Collected data:
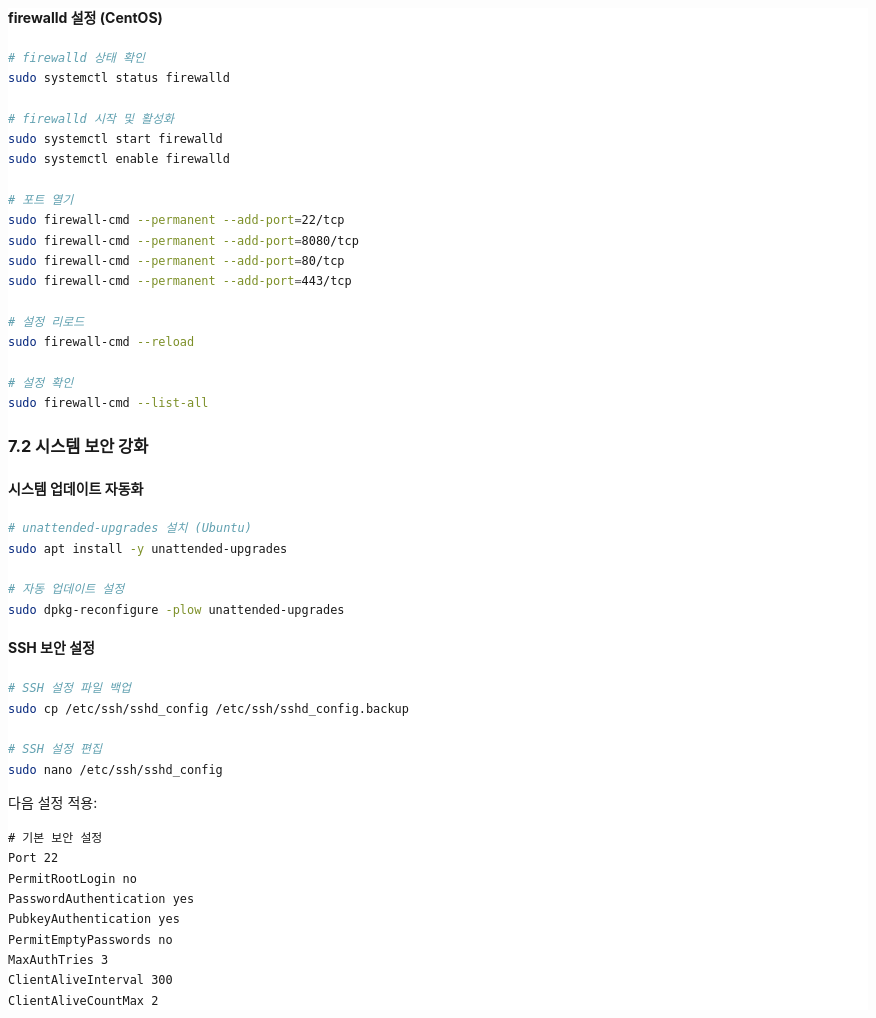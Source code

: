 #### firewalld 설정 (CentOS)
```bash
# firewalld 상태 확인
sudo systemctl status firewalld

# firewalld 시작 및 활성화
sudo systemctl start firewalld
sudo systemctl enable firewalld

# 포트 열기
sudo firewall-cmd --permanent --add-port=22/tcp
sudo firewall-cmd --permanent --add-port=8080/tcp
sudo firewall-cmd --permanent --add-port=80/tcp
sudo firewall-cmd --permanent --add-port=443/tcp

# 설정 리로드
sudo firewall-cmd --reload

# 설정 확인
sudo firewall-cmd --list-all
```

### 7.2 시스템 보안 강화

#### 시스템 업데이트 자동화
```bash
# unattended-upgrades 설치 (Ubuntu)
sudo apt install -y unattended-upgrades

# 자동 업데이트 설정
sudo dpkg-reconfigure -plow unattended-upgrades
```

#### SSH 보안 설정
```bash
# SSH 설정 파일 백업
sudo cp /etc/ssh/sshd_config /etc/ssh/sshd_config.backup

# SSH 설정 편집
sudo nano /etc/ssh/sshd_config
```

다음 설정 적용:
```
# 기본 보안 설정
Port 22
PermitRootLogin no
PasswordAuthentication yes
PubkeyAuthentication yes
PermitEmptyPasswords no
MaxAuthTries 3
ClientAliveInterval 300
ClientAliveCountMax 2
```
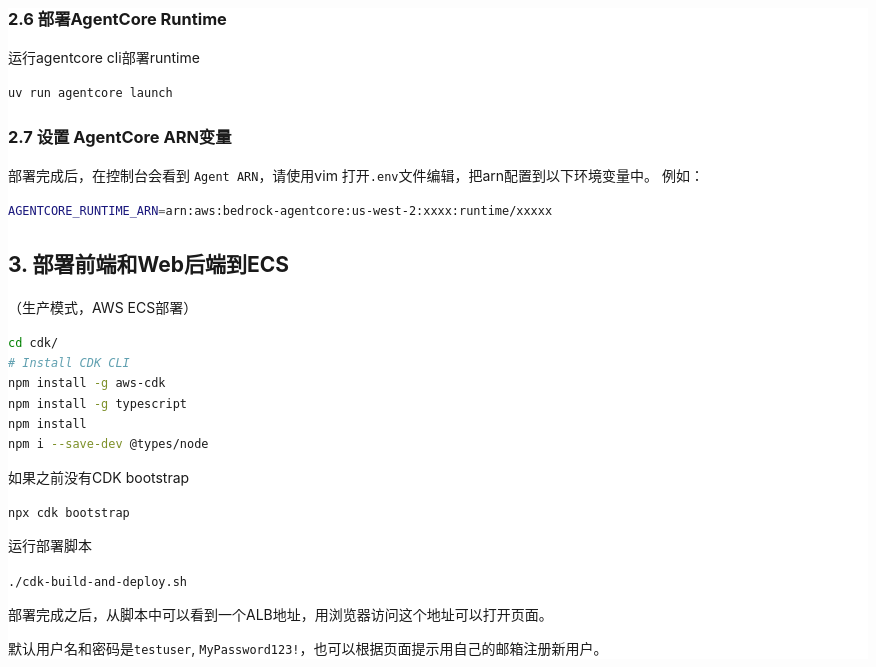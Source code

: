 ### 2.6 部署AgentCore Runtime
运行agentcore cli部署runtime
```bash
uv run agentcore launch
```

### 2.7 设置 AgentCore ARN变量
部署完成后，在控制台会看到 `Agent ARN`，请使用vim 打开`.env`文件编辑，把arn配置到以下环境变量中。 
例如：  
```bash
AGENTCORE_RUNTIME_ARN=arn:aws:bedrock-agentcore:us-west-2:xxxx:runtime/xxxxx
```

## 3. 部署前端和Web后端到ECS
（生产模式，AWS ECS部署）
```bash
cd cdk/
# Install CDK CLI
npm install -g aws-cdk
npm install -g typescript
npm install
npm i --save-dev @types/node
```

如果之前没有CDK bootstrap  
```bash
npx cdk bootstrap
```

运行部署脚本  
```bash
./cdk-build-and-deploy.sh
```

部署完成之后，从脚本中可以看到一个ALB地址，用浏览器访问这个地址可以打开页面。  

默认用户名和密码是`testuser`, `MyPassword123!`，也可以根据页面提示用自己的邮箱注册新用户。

---

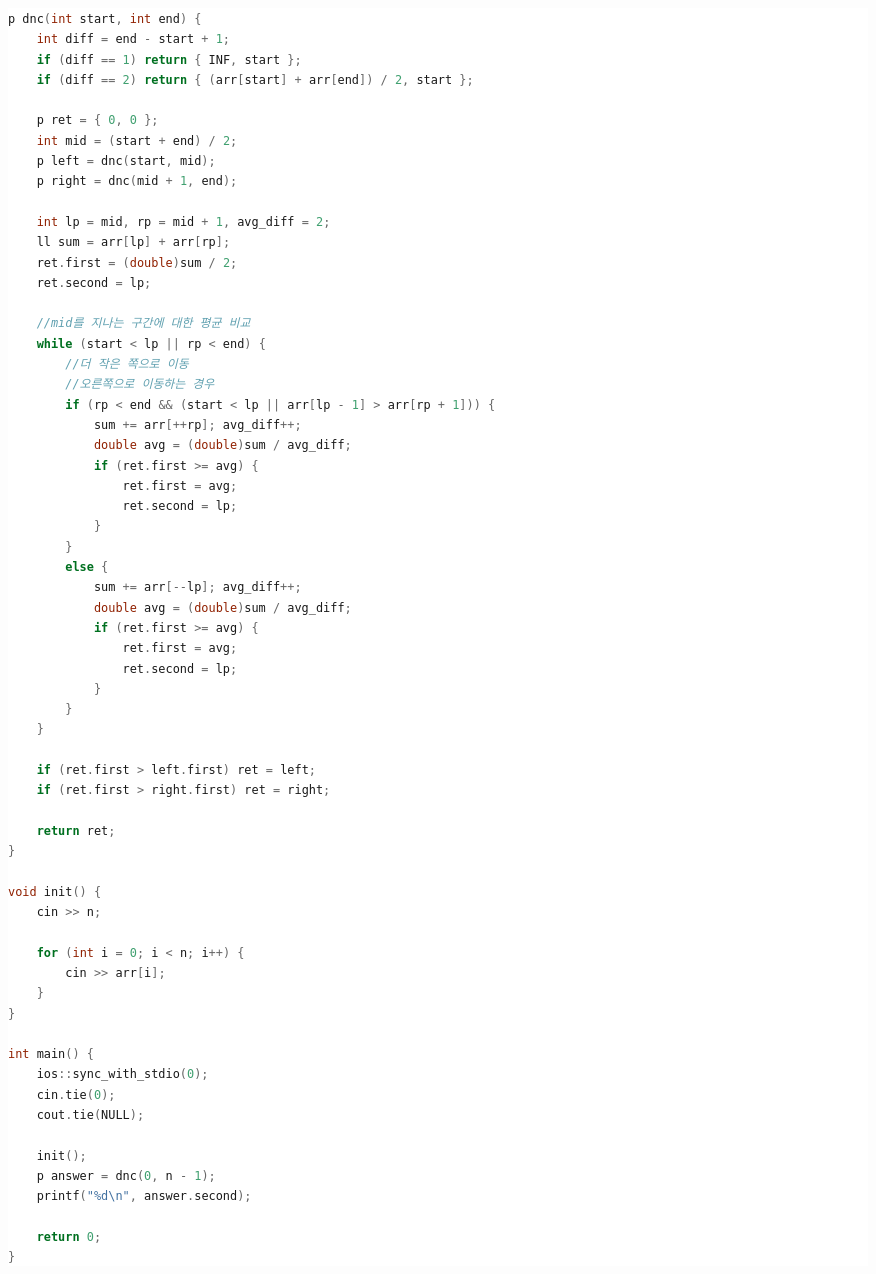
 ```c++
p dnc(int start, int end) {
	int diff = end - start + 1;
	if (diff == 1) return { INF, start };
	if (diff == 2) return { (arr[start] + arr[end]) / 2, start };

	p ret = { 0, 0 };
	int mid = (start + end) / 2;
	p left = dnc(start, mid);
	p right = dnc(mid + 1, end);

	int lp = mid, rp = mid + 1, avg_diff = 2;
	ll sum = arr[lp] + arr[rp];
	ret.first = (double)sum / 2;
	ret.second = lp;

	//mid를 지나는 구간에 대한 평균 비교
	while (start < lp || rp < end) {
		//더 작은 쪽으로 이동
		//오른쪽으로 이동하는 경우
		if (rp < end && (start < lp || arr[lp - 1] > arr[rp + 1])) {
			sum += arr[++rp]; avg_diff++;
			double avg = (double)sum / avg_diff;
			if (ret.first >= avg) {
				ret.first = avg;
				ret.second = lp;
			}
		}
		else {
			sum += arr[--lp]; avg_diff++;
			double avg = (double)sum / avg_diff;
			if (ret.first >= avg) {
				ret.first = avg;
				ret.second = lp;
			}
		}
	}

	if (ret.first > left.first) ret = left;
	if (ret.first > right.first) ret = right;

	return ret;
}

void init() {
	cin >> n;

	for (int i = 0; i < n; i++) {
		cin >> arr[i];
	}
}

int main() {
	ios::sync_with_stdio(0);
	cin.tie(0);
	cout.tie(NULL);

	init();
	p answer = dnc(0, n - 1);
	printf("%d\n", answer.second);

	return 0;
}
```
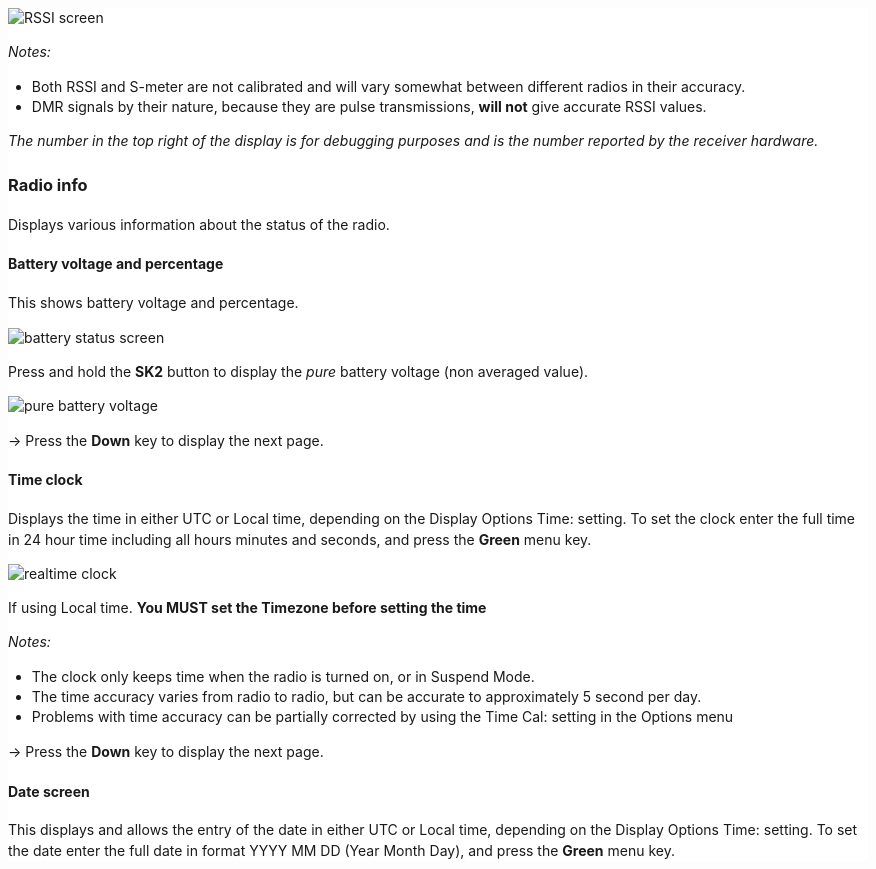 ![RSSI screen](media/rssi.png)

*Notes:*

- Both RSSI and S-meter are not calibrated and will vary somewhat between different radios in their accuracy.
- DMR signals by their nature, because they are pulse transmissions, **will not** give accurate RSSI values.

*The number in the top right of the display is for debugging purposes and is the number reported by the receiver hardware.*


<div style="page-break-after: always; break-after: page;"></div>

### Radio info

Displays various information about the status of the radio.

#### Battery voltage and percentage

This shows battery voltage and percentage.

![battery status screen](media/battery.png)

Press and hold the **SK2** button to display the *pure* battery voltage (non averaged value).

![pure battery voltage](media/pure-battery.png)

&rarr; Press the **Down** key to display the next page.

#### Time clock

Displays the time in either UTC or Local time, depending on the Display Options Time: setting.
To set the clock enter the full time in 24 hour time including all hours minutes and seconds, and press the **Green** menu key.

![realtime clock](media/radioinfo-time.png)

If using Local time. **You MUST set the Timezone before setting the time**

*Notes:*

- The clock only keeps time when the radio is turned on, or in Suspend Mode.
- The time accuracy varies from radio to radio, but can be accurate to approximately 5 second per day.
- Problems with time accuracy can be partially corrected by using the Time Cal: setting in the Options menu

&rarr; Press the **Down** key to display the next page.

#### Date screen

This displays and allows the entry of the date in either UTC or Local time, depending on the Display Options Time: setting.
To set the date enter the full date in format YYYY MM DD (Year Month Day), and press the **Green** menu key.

== WHAT IS EXPECTED ==
Nothing but a number should be given: the number of lines in the records that contain the word "percentage".

== RESPONSE BELOW ==
2